[Updated my questions at the end] I am creating a 2d multiplayer RTS game which happens inside a maze. I have used Growing Tree algorithm to randomly generate the maze. I thought that the maze would be fair for each team as long as each team's shortest path to solving the maze is equal to the other team. I made sure of that by making a rule in my game which dictates that each team start point is the other team's finish point and vice versa, so the shortest path would always be equal for both teams. but in practice, I noticed something else.
this question sprang up on me when I was trying to make the resulting perfect maze to a non-perfect maze using this solution, specifically @tobias-k answer.
if you already have a maze with a single path form start to goal, use this variant:
Do a Breadth First Search from both the start and the goal, and for each cell in the maze record the number of steps that cell is away from both the start and the goal.
Subdivide the maze by putting all cells that are closer to the start into the start set and all cells that are closer to the goal into the goal set.
Remove a wall between the two regions to add an additional path from start to goal.
The generated paths might have (maybe even substantial) parts in common, but they should be unique loop-free paths from start to goal. Here's an illustration of the first case:
the result of seperating the maze according to each cell distance from start or end point
However, when I use BFS to calculate all distances from my start and finish point, and before removing a wall to create a non-perfect maze, I mostly get something like this:
in this picture, 336 cells are closer to team Red start point and only 105 are closer to Team Blue start point. Even removing a wall (or more than just one wall) between these two sections does not help the situation.

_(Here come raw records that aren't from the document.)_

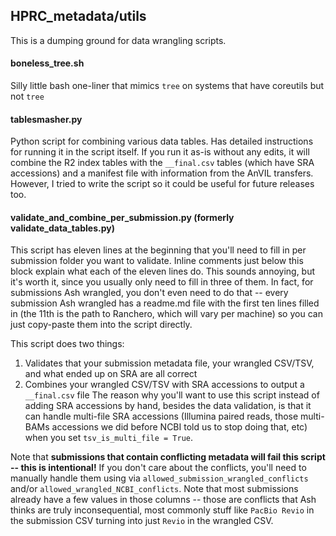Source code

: ## HPRC_metadata/utils

This is a dumping ground for data wrangling scripts.


#### boneless_tree.sh
Silly little bash one-liner that mimics `tree` on systems that have coreutils but not `tree` 

#### tablesmasher.py
Python script for combining various data tables. Has detailed instructions for running it in the script itself. If you run it as-is without any edits, it will combine the R2 index tables with the `__final.csv` tables (which have SRA accessions) and a manifest file with information from the AnVIL transfers. However, I tried to write the script so it could be useful for future releases too.

#### validate_and_combine_per_submission.py (formerly validate_data_tables.py)
This script has eleven lines at the beginning that you'll need to fill in per submission folder you want to validate. Inline comments just below this block explain what each of the eleven lines do. This sounds annoying, but it's worth it, since you usually only need to fill in three of them. In fact, for submissions Ash wrangled, you don't even need to do that -- every submission Ash wrangled has a readme.md file with the first ten lines filled in (the 11th is the path to Ranchero, which will vary per machine) so you can just copy-paste them into the script directly.

This script does two things:
1. Validates that your submission metadata file, your wrangled CSV/TSV, and what ended up on SRA are all correct
2. Combines your wrangled CSV/TSV with SRA accessions to output a `__final.csv` file
The reason why you'll want to use this script instead of adding SRA accessions by hand, besides the data validation, is that it can handle multi-file SRA accessions (Illumina paired reads, those multi-BAMs accessions we did before NCBI told us to stop doing that, etc) when you set `tsv_is_multi_file = True`.

Note that **submissions that contain conflicting metadata will fail this script -- this is intentional!** If you don't care about the conflicts, you'll need to manually handle them using via `allowed_submission_wrangled_conflicts` and/or `allowed_wrangled_NCBI_conflicts`. Note that most submissions already have a few values in those columns -- those are conflicts that Ash thinks are truly inconsequential, most commonly stuff like `PacBio Revio` in the submission CSV turning into just `Revio` in the wrangled CSV.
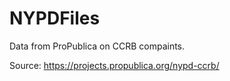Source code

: # NYPDFiles
Data from ProPublica on CCRB compaints.

Source: https://projects.propublica.org/nypd-ccrb/
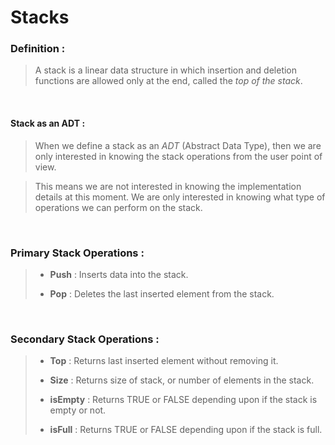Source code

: # Stacks

### **Definition :**
> A stack is a linear data structure in which insertion and deletion functions are allowed only at the end, called the _top of the stack_.

&nbsp;

#### **Stack as an ADT :**
> When we define a stack as an _ADT_ (Abstract Data Type), then we are only interested in knowing the stack operations from the user point of view.

> This means we are not interested in knowing the implementation details at this moment. We are only interested in knowing what type of operations we can perform on the stack.

&nbsp;
### **Primary Stack Operations :**
>
> - **Push** : Inserts data into the stack.
>
> - **Pop** : Deletes the last inserted element from the stack.

&nbsp;
### **Secondary Stack Operations :**
> - **Top** : Returns last inserted element without removing it.
>
> - **Size** : Returns size of stack, or number of elements in the stack.
>
> - **isEmpty** : Returns TRUE or FALSE depending upon if the stack is empty or not.
>
> - **isFull** : Returns TRUE or FALSE depending upon if the stack is full.
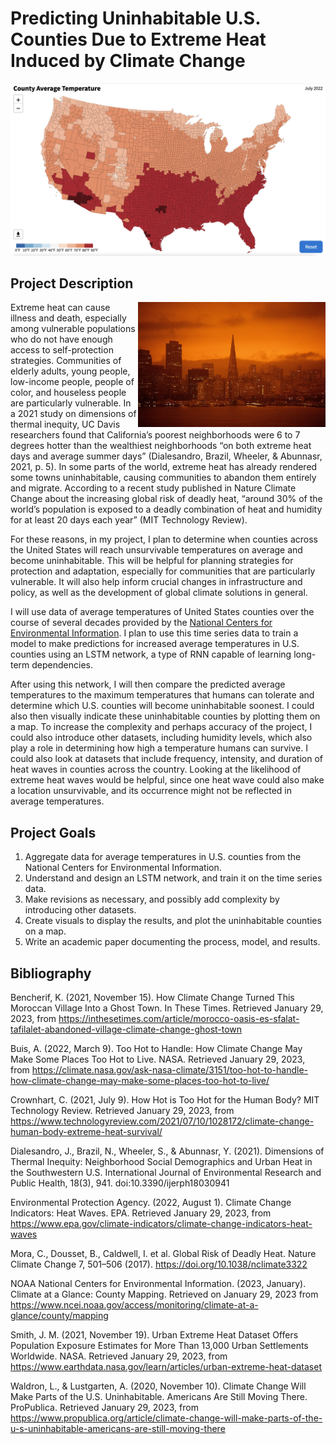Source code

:# Predicting Uninhabitable U.S. Counties Due to Extreme Heat Induced by Climate Change

<center>
  <img src="images/county_avg_temp_jul2022.png">
</center>

## Project Description

<img align="right" width="300" height="200" src="images/orangesf.png" description="San Francisco Bay Area, CA, Sep. 9 2020">

Extreme heat can cause illness and death, especially among vulnerable populations who do not have enough access to self-protection strategies. Communities of elderly adults, young people, low-income people, people of color, and houseless people are particularly vulnerable. In a 2021 study on dimensions of thermal inequity, UC Davis researchers found that California’s poorest neighborhoods were 6 to 7 degrees hotter than the wealthiest neighborhoods “on both extreme heat days and average summer days” (Dialesandro, Brazil, Wheeler, & Abunnasr, 2021, p. 5). In some parts of the world, extreme heat has already rendered some towns uninhabitable, causing communities to abandon them entirely and migrate. According to a recent study published in Nature Climate Change about the increasing global risk of deadly heat, “around 30% of the world’s population is exposed to a deadly combination of heat and humidity for at least 20 days each year” (MIT Technology Review).

For these reasons, in my project, I plan to determine when counties across the United States will reach unsurvivable temperatures on average and become uninhabitable. This will be helpful for planning strategies for protection and adaptation, especially for communities that are particularly vulnerable. It will also help inform crucial changes in infrastructure and policy, as well as the development of global climate solutions in general.

I will use data of average temperatures of United States counties over the course of several decades provided by the [National Centers for Environmental Information](https://www.ncei.noaa.gov/access/monitoring/climate-at-a-glance/county/mapping). I plan to use this time series data to train a model to make predictions for increased average temperatures in U.S. counties using an LSTM network, a type of RNN capable of learning long-term dependencies.

After using this network, I will then compare the predicted average temperatures to the maximum temperatures that humans can tolerate and determine which U.S. counties will become uninhabitable soonest. I could also then visually indicate these uninhabitable counties by plotting them on a map. To increase the complexity and perhaps accuracy of the project, I could also introduce other datasets, including humidity levels, which also play a role in determining how high a temperature humans can survive. I could also look at datasets that include frequency, intensity, and duration of heat waves in counties across the country. Looking at the likelihood of extreme heat waves would be helpful, since one heat wave could also make a location unsurvivable, and its occurrence might not be reflected in average temperatures.

## Project Goals
1. Aggregate data for average temperatures in U.S. counties from the National Centers for Environmental Information.
2. Understand and design an LSTM network, and train it on the time series data.
3. Make revisions as necessary, and possibly add complexity by introducing other datasets.
4. Create visuals to display the results, and plot the uninhabitable counties on a map.
5. Write an academic paper documenting the process, model, and results.

## Bibliography
Bencherif, K. (2021, November 15). How Climate Change Turned This Moroccan Village Into a Ghost Town. In These Times. Retrieved January 29, 2023, from https://inthesetimes.com/article/morocco-oasis-es-sfalat-tafilalet-abandoned-village-climate-change-ghost-town 

Buis, A. (2022, March 9). Too Hot to Handle: How Climate Change May Make Some Places Too Hot to Live. NASA. Retrieved January 29, 2023, from https://climate.nasa.gov/ask-nasa-climate/3151/too-hot-to-handle-how-climate-change-may-make-some-places-too-hot-to-live/ 

Crownhart, C. (2021, July 9). How Hot is Too Hot for the Human Body? MIT Technology Review. Retrieved January 29, 2023, from https://www.technologyreview.com/2021/07/10/1028172/climate-change-human-body-extreme-heat-survival/

Dialesandro, J., Brazil, N., Wheeler, S., & Abunnasr, Y. (2021). Dimensions of Thermal Inequity: Neighborhood Social Demographics and Urban Heat in the Southwestern U.S. International Journal of Environmental Research and Public Health, 18(3), 941. doi:10.3390/ijerph18030941

Environmental Protection Agency. (2022, August 1). Climate Change Indicators: Heat Waves. EPA. Retrieved January 29, 2023, from https://www.epa.gov/climate-indicators/climate-change-indicators-heat-waves 

Mora, C., Dousset, B., Caldwell, I. et al. Global Risk of Deadly Heat. Nature Climate Change 7, 501–506 (2017). https://doi.org/10.1038/nclimate3322

NOAA National Centers for Environmental Information. (2023, January). Climate at a Glance: County Mapping. Retrieved on January 29, 2023 from https://www.ncei.noaa.gov/access/monitoring/climate-at-a-glance/county/mapping

Smith, J. M. (2021, November 19). Urban Extreme Heat Dataset Offers Population Exposure Estimates for More Than 13,000 Urban Settlements Worldwide. NASA. Retrieved January 29, 2023, from https://www.earthdata.nasa.gov/learn/articles/urban-extreme-heat-dataset 

Waldron, L., & Lustgarten, A. (2020, November 10). Climate Change Will Make Parts of the U.S. Uninhabitable. Americans Are Still Moving There. ProPublica. Retrieved January 29, 2023, from https://www.propublica.org/article/climate-change-will-make-parts-of-the-u-s-uninhabitable-americans-are-still-moving-there 
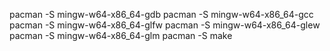 pacman -S mingw-w64-x86_64-gdb
pacman -S mingw-w64-x86_64-gcc
pacman -S mingw-w64-x86_64-glfw
pacman -S mingw-w64-x86_64-glew
pacman -S mingw-w64-x86_64-glm
pacman -S make
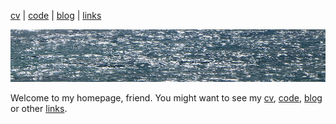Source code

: [cv](cv.md) | [code](code.md) | [blog](blog.md) | [links](links.md)

![sea](sea.jpg)

Welcome to my homepage, friend. You might want to see my [cv](cv.md), [code](code.md), [blog](blog.md) or other [links](links.md).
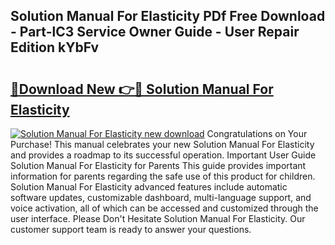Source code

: ## Solution Manual For Elasticity PDf Free Download - Part-lC3 Service Owner Guide - User Repair Edition kYbFv

# <h2><a href="http://bc55975.oget.top/?id=Solution+Manual+For+Elasticity">🔗Download New 👉🔴 Solution Manual For Elasticity</a></h2>

[![Solution Manual For Elasticity new download](https://i.imgur.com/5g1atiW.png)](http://bc55975.oget.top/?id=Solution+Manual+For+Elasticity)
Congratulations on Your Purchase! This manual celebrates your new Solution Manual For Elasticity and provides a roadmap to its successful operation. Important User Guide Solution Manual For Elasticity for Parents This guide provides important information for parents regarding the safe use of this product for children. Solution Manual For Elasticity advanced features include automatic software updates, customizable dashboard, multi-language support, and voice activation, all of which can be accessed and customized through the user interface. Please Don't Hesitate Solution Manual For Elasticity. Our customer support team is ready to answer your questions.

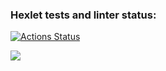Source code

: ### Hexlet tests and linter status:
[![Actions Status](https://github.com/Lakever/java-project-61/actions/workflows/hexlet-check.yml/badge.svg)](https://github.com/Lakever/java-project-61/actions)

<a href="https://codeclimate.com/github/Lakever/java-project-61/maintainability"><img src="https://api.codeclimate.com/v1/badges/8f392e1d6d596171474f/maintainability" /></a>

My game is about collecting the treasures that are randomly spread throughout the maze and getting out before the other team exits the maze, this resulting mazes are totally unfair because it gives one team the higher chance of reaching more treasures in the maze sooner compared to the other team.
so my qustions are:
- Does the mentioned results of growing tree maze generator means that the maze is not fair for a multiplayer game (for simplicity lets just imagine the game happens between two players)?
- Do I need to change my maze generator to something that produces a uniform texture, like Wilson's or Aldous-Broder Algorithm? (this is based on algorithms introduced by Astrolog)
- @btilly suggest to use a Symmetric maze to solve the problem of the maze being fair, but now I have to ask which one guarantees to create a fair random maze: a symmetric approach (like the one proposed in this article or a uniform one (like Wilson's algorithm)?